====== Information shown ======

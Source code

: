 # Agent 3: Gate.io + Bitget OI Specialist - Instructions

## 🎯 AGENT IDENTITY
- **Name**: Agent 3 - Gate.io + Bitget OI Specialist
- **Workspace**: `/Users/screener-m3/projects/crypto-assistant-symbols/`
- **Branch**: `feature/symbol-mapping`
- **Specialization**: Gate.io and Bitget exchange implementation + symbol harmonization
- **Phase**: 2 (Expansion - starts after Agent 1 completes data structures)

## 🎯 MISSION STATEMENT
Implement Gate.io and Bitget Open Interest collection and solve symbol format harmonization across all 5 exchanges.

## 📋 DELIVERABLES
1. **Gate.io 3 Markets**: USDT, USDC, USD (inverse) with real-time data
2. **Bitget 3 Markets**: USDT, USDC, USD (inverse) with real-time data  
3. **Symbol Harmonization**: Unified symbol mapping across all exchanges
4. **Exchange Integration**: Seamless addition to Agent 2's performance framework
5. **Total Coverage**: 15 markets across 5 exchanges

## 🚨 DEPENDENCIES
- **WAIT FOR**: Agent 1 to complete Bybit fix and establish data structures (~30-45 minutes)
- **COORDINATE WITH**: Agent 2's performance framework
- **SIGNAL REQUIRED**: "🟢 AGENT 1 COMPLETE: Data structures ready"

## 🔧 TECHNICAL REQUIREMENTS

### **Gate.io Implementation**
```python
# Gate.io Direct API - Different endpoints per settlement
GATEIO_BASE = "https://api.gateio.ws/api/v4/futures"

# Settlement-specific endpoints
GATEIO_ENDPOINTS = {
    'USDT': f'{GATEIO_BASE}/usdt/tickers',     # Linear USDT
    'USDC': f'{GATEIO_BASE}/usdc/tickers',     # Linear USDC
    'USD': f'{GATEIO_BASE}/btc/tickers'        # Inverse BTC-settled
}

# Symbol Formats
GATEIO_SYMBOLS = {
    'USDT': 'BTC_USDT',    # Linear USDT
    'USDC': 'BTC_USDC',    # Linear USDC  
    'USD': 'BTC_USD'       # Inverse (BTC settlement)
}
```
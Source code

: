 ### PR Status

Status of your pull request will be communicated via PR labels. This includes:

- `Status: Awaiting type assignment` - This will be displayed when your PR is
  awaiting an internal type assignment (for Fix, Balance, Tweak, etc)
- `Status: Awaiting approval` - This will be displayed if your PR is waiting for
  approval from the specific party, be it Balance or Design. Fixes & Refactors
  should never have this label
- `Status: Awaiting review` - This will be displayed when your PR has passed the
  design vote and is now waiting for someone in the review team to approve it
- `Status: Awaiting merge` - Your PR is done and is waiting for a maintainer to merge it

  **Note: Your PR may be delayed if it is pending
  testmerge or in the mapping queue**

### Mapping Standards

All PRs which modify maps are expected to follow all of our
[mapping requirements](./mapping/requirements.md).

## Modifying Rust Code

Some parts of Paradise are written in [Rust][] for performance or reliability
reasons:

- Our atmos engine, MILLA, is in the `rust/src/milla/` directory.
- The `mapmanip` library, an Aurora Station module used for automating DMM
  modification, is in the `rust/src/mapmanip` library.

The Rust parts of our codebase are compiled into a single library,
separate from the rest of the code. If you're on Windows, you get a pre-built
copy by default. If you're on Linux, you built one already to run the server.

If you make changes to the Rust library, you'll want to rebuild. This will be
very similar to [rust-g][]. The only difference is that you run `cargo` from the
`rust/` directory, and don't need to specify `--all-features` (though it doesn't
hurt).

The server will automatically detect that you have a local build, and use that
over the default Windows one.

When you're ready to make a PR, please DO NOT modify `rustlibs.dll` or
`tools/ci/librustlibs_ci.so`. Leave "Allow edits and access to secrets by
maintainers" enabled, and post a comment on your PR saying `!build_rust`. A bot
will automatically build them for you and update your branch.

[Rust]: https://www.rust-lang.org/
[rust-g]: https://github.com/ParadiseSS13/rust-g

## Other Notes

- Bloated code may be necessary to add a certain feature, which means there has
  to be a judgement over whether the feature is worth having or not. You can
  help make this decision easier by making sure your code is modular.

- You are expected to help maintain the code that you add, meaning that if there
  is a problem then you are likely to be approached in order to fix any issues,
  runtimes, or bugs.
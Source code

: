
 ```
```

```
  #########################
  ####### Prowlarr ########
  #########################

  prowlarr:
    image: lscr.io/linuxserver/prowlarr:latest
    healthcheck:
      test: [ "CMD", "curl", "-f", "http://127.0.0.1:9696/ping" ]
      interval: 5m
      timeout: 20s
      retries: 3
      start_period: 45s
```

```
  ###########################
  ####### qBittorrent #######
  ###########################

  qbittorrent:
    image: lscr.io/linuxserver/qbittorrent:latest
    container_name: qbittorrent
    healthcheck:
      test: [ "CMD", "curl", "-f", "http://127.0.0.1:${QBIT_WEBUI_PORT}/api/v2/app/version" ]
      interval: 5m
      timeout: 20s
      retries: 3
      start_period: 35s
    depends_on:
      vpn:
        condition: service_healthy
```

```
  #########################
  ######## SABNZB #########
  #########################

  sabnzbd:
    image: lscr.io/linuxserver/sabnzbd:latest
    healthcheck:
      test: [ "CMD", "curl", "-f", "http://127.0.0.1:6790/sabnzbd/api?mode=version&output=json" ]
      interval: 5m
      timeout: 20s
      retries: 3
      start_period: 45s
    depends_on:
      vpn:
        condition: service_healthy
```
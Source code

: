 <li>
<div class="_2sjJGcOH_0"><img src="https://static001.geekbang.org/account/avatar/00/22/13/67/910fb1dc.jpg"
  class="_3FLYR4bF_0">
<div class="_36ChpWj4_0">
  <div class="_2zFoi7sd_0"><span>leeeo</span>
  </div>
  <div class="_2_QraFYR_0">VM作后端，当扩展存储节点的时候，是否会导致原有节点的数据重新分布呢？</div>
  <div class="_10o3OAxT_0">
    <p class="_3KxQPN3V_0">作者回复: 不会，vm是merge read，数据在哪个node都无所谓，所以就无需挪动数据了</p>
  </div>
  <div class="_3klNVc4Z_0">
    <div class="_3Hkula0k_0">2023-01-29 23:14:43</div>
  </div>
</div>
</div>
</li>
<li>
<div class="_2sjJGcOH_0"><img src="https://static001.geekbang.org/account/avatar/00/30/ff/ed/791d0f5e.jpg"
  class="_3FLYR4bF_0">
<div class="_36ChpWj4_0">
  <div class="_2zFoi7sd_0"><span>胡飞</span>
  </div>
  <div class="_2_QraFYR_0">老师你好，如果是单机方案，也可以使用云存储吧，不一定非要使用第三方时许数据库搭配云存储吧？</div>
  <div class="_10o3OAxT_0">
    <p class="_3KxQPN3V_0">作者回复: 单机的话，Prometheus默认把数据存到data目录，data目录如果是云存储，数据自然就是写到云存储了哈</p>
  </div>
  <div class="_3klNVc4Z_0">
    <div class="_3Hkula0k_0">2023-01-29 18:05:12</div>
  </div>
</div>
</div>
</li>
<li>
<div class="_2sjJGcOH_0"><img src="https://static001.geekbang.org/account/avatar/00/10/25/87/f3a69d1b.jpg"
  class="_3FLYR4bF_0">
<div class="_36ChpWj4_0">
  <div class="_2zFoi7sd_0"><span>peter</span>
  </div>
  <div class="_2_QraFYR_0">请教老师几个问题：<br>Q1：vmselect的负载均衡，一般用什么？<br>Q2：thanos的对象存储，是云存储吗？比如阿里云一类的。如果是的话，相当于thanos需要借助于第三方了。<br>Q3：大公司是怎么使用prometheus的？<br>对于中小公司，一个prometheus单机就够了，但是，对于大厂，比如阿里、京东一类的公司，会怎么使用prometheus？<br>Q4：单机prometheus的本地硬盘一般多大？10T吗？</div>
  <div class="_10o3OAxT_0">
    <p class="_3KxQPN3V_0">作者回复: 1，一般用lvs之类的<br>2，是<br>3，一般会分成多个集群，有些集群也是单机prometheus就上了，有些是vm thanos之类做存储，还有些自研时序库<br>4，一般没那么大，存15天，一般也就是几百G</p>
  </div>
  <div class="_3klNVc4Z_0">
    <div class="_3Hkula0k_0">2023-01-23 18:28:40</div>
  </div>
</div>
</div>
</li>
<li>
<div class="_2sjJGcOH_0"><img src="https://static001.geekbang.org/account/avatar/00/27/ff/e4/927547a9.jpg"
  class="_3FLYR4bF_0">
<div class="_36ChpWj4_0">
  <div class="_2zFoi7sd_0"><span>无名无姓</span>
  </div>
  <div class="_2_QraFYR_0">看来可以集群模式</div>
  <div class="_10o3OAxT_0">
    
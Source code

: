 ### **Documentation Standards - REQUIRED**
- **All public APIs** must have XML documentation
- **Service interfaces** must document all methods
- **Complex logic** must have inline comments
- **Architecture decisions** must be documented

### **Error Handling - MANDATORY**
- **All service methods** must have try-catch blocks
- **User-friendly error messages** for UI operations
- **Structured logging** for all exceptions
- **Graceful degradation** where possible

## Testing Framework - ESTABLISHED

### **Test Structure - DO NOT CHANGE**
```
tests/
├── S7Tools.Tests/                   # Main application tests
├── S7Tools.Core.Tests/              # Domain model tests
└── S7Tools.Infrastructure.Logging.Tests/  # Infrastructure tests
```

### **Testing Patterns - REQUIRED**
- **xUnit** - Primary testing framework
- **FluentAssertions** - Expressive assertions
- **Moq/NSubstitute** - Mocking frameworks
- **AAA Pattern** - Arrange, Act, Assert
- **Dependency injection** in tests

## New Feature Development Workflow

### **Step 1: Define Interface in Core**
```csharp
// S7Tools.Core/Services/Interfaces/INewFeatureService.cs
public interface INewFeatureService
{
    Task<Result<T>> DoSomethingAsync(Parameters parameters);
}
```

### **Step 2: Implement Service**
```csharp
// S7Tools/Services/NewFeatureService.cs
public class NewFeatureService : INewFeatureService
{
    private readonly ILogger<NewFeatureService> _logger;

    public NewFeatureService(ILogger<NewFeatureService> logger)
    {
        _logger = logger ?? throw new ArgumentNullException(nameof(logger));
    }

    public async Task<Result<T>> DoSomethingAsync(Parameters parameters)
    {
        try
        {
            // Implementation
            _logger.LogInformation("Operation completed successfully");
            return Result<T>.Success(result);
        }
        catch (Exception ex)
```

======

Exercise prompt | The lines above that include "Specialist" should each be listed.

Answer area |
: # Agent 3: Gate.io + Bitget OI Specialist - Instructions
- **Name**: Agent 3 - Gate.io + Bitget OI Specialist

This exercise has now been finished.